# Gaggia Refurb 'Might need a descale again'



## NitJay (May 18, 2020)

Thought some people might be interested in my latest second refurb.

Have done a 2011 Classic to get started, but fancied an older one. On Friday this 2003 version turned up.

Best bit is popping the lid as you never know what you'll find :classic_ohmy: can't believe people were drinking what came out of this...














2011 version has the usual basic mods. But think I'm going to go a bit more advanced here, with PID, v3 rancilio wand (looking forward to shaping that copper...) and with the invensys pump I might be able to try one of the dimmer mods.
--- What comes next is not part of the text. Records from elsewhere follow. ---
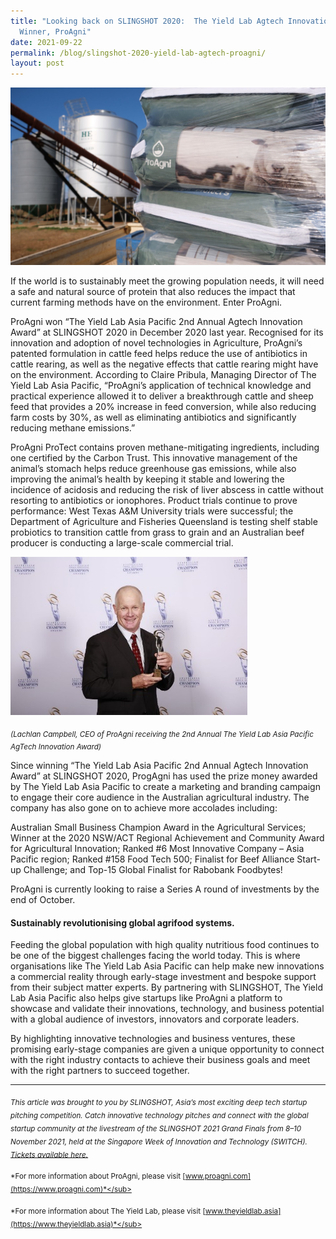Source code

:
 ```yaml
---
title: "Looking back on SLINGSHOT 2020:  The Yield Lab Agtech Innovation Award
  Winner, ProAgni"
date: 2021-09-22
permalink: /blog/slingshot-2020-yield-lab-agtech-proagni/
layout: post
---
```

![Alt text for image on Isomer site](/images/switch_2021_the_yield_lab_proagni_1.jpg)

If the world is to sustainably meet the growing population needs, it will need a safe and natural source of protein that also reduces the impact that current farming methods have on the environment. Enter ProAgni.

ProAgni won “The Yield Lab Asia Pacific 2nd Annual Agtech Innovation Award” at SLINGSHOT 2020 in December 2020 last year. Recognised for its innovation and adoption of novel technologies in Agriculture, ProAgni’s patented formulation in cattle feed helps reduce the use of antibiotics in cattle rearing, as well as the negative effects that cattle rearing might have on the environment. According to Claire Pribula, Managing Director of The Yield Lab Asia Pacific, “ProAgni’s application of technical knowledge and practical experience allowed it to deliver a breakthrough cattle and sheep feed that provides a 20% increase in feed conversion, while also reducing farm costs by 30%, as well as eliminating antibiotics and significantly reducing methane emissions.”

ProAgni ProTect contains proven methane-mitigating ingredients, including one certified by the Carbon Trust. This innovative management of the animal’s stomach helps reduce greenhouse gas emissions, while also improving the animal’s health by keeping it stable and lowering the incidence of acidosis and reducing the risk of liver abscess in cattle without resorting to antibiotics or ionophores. Product trials continue to prove performance: West Texas A&M University trials were successful; the Department of Agriculture and Fisheries Queensland is testing shelf stable probiotics to transition cattle from grass to grain and an Australian beef producer is conducting a large-scale commercial trial.

![Lachlan Campbell, CEO of ProAgni receiving the 2nd Annual The Yield Lab Asia Pacific AgTech Innovation Award](/images/switch_2021_the_yield_lab_proagni_2.jpg)

<sub>*(Lachlan Campbell, CEO of ProAgni receiving the 2nd Annual The Yield Lab Asia Pacific AgTech Innovation Award)*</sub>

Since winning “The Yield Lab Asia Pacific 2nd Annual Agtech Innovation Award” at SLINGSHOT 2020, ProgAgni has used the prize money awarded by The Yield Lab Asia Pacific to create a marketing and branding campaign to engage their core audience in the Australian agricultural industry. The company has also gone on to achieve more accolades including: 

Australian Small Business Champion Award in the Agricultural Services; Winner at the 2020 NSW/ACT Regional Achievement and Community Award for Agricultural Innovation; Ranked #6 Most Innovative Company – Asia Pacific region; Ranked #158 Food Tech 500; Finalist for Beef Alliance Start-up Challenge; and Top-15 Global Finalist for Rabobank Foodbytes! 

ProAgni is currently looking to raise a Series A round of investments by the end of October.

#### Sustainably revolutionising global agrifood systems. 

Feeding the global population with high quality nutritious food continues to be one of the biggest challenges facing the world today. This is where organisations like The Yield Lab Asia Pacific can help make new innovations a commercial reality through early-stage investment and bespoke support from their subject matter experts. By partnering with SLINGSHOT, The Yield Lab Asia Pacific also helps give startups like ProAgni a platform to showcase and validate their innovations, technology, and business potential with a global audience of investors, innovators and corporate leaders. 

By highlighting innovative technologies and business ventures, these promising early-stage companies are given a unique opportunity to connect with the right industry contacts to achieve their business goals and meet with the right partners to succeed together. 

---
<sub>*This article was brought to you by SLINGSHOT, Asia’s most exciting deep tech startup pitching competition. Catch innovative technology pitches and connect with the global startup community at the livestream of the SLINGSHOT 2021 Grand Finals from 8–10 November 2021, held at the Singapore Week of Innovation and Technology (SWITCH). [Tickets available here.](https://bit.ly/3o3X6ga)*</sub>

<sub>*For more information about ProAgni, please visit [www.proagni.com](https://www.proagni.com)*</sub>

<sub>*For more information about The Yield Lab, please visit [www.theyieldlab.asia](https://www.theyieldlab.asia)*</sub>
Any suggestions welcome though!


----------



## phario (May 7, 2017)

As someone who is very inexperienced, can you indicate what basic steps you would take to descale that and begin the maintenance?


----------



## allikat (Jan 27, 2020)

Well, put the dismantled boiler in some descaler and hot water for an hour or so. Rinse and repeat until clean. For milder cases, less time is fine, however long it takes. Don't try to get a shiny metal look to the inside of the boiler tho, it's aluminium and odd looking coatings inside are the way they are. Mine's somewhat dull grey inside after nearly 20 years of aluminium sitting in hot water and steam.
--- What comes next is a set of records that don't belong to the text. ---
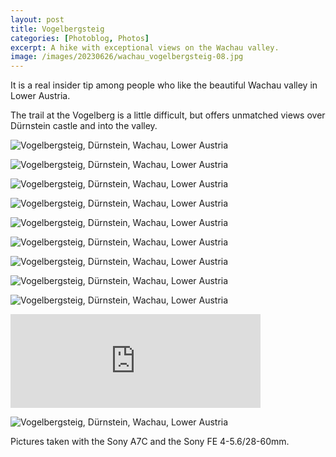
 ```yaml
---
layout: post
title: Vogelbergsteig
categories: [Photoblog, Photos]
excerpt: A hike with exceptional views on the Wachau valley.
image: /images/20230626/wachau_vogelbergsteig-08.jpg
---
```


It is a real insider tip among people who like the beautiful Wachau valley in Lower Austria.

The trail at the Vogelberg is a little difficult, but offers unmatched views over Dürnstein castle and into the valley.



![Vogelbergsteig, Dürnstein, Wachau, Lower Austria](../images/20230626/wachau_vogelbergsteig-01.jpg)

![Vogelbergsteig, Dürnstein, Wachau, Lower Austria](../images/20230626/wachau_vogelbergsteig-02.jpg)

![Vogelbergsteig, Dürnstein, Wachau, Lower Austria](../images/20230626/wachau_vogelbergsteig-03.jpg)

![Vogelbergsteig, Dürnstein, Wachau, Lower Austria](../images/20230626/wachau_vogelbergsteig-04.jpg)

![Vogelbergsteig, Dürnstein, Wachau, Lower Austria](../images/20230626/wachau_vogelbergsteig-05.jpg)

![Vogelbergsteig, Dürnstein, Wachau, Lower Austria](../images/20230626/wachau_vogelbergsteig-06.jpg)

![Vogelbergsteig, Dürnstein, Wachau, Lower Austria](../images/20230626/wachau_vogelbergsteig-07.jpg)

![Vogelbergsteig, Dürnstein, Wachau, Lower Austria](../images/20230626/wachau_vogelbergsteig-08.jpg)

![Vogelbergsteig, Dürnstein, Wachau, Lower Austria](../images/20230626/wachau_vogelbergsteig-09.jpg)

<iframe src="https://aut.social/@jakobhuerner/110606106856502086/embed" class="mastodon-embed" style="max-width: 100%; border: 0" width="400" allowfullscreen="allowfullscreen"></iframe><script src="https://aut.social/embed.js" async="async"></script>

![Vogelbergsteig, Dürnstein, Wachau, Lower Austria](../images/20230626/wachau_vogelbergsteig-10.jpg)


Pictures taken with the Sony A7C and the Sony FE 4-5.6/28-60mm.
Then you clean up the brew group with Caffiza and hot water, and likewise rinse and repeat until clean. Often folks replace the shower screen, and sometimes the distribution plate too. I cleaned the original plate and got a new screen.
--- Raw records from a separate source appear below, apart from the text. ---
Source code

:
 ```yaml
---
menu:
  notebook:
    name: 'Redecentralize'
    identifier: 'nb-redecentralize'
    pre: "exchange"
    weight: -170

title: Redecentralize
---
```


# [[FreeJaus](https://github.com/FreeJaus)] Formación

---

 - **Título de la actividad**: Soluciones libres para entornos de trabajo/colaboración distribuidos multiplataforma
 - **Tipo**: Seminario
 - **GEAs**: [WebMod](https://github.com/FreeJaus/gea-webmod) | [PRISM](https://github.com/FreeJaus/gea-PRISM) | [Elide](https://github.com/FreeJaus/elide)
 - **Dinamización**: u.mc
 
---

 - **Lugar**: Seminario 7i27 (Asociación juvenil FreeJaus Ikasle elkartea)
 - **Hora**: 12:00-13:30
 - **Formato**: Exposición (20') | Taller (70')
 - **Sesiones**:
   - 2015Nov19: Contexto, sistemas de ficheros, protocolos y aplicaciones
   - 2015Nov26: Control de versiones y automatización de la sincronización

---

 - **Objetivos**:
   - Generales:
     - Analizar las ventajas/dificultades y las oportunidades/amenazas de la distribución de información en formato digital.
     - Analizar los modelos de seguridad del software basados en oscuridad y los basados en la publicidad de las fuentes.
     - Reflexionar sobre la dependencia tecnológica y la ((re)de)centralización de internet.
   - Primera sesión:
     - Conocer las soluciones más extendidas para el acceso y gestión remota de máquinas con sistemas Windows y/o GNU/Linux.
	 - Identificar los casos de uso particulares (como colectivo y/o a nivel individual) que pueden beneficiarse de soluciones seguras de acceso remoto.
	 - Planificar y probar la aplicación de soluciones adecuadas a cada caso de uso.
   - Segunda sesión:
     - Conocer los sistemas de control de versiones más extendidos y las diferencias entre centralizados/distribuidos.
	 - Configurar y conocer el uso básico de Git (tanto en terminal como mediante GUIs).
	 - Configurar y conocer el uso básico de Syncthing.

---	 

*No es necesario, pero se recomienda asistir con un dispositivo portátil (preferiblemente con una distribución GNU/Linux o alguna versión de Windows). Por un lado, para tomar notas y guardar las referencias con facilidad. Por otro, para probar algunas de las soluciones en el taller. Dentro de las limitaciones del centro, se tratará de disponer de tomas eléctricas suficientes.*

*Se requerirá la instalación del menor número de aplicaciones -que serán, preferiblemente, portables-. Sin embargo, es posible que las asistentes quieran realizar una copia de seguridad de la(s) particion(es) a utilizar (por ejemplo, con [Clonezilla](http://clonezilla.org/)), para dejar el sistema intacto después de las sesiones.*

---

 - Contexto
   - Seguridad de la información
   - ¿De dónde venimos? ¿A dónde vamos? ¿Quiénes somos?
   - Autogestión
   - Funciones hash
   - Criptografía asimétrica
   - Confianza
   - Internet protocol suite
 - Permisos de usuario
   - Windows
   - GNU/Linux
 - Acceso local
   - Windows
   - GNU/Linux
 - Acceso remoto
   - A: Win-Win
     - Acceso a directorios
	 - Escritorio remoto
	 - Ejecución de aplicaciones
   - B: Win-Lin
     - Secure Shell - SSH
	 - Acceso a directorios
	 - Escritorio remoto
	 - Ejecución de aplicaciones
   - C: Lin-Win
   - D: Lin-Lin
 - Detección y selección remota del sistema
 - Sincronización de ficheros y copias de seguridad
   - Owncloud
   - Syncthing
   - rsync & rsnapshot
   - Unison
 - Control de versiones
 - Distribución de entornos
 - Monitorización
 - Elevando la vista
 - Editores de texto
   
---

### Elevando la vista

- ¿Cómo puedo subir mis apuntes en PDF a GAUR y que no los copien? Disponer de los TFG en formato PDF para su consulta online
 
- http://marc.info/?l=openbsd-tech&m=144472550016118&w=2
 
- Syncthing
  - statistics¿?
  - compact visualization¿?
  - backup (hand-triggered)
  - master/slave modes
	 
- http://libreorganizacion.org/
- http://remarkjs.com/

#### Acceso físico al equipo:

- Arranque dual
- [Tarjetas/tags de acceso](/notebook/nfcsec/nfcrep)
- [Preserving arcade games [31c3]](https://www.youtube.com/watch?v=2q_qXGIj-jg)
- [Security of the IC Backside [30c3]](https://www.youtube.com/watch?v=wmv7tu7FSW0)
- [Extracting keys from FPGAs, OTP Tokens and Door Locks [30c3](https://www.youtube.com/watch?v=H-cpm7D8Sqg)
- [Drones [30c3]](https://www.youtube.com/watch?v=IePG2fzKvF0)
Open up the valves to ensure they got properly descaled, especially the tiny hole in the 3 way solenoid.

Fit new gaskets and o-rings, reassemble and prime, and away you go!

Oh, and take pictures of everything before you take it apart, and mark your boiler connections with a permanent marker so you know where they go.


----------



## NitJay (May 18, 2020)

There's a really good YouTube video from whole latte love called https://www.google.com/url?sa=t&source=web&rct=j&url=https://m.youtube.com/watch%3Fv%3DN9i-EH7qXOc&ved=2ahUKEwiUs_rBhuDpAhXwUhUIHQmrCnUQwqsBMAB6BAgFEAM&usg=AOvVaw3Evc0u4lOqE2J64wxnW0G7

But if you get stuck feel free to get in touch. You just need some basic tools 4mm Allen key, 5mm Allen key 12,14,17mm spanners and a Philips head screwdriver.

I bought a Halford advanced socket set https://www.halfords.com/tools/hand-tools/socket-sets/halfords-advanced-36-piece-socket-set-1%2F4in-154864.html which an do the whole job basically.

I am having one issue with this one, it's got the old larger solenoid valve and I just can't get it apart. I've got a 24mm spanner, but no joy.... Any tips?


----------



## MartinB (May 8, 2011)

With the 3-way valve, I mount mine to my wooden workbench with a couple of wood screws and crack open with a ring spanner.

Boiler looks mad! I'd like to think it would clean up well though. Strip the insides of the machine out and get the hosepipe out, or pop it in the sink to soak for a bit! What does the outside of the machine look like?


----------



## NitJay (May 18, 2020)

Thanks for the tip, I'll give that a go with my workbench!

Its had a long soak in limescale remover, it actually looks like it will come up OK. Will add some pics later.









Considering the inside, the outside wasn't too bad. I'll upload a picture later, unfortunately it looks like they tried to clean it up with a scourer so it's a bit scratched 😔

One other bit of advice if I may, what size are the water hoses? They are pretty rank so would like to replace. Not sure I've seen any replacements online but may have missed them.


----------



## ratty (Sep 22, 2019)

I've just had a similar problem with my solenoid valve, 2001 machine, probably the same solenoid as shown.

After various attempts i cracked mine open by holding on the two flats between the bolt fixing holes with a decent pair of mole grips (getting them as tight as possible closed!) Then I used a 10" adjustable chrome vanadium adjustable spanner. (Yes the well made ones do actually work well!)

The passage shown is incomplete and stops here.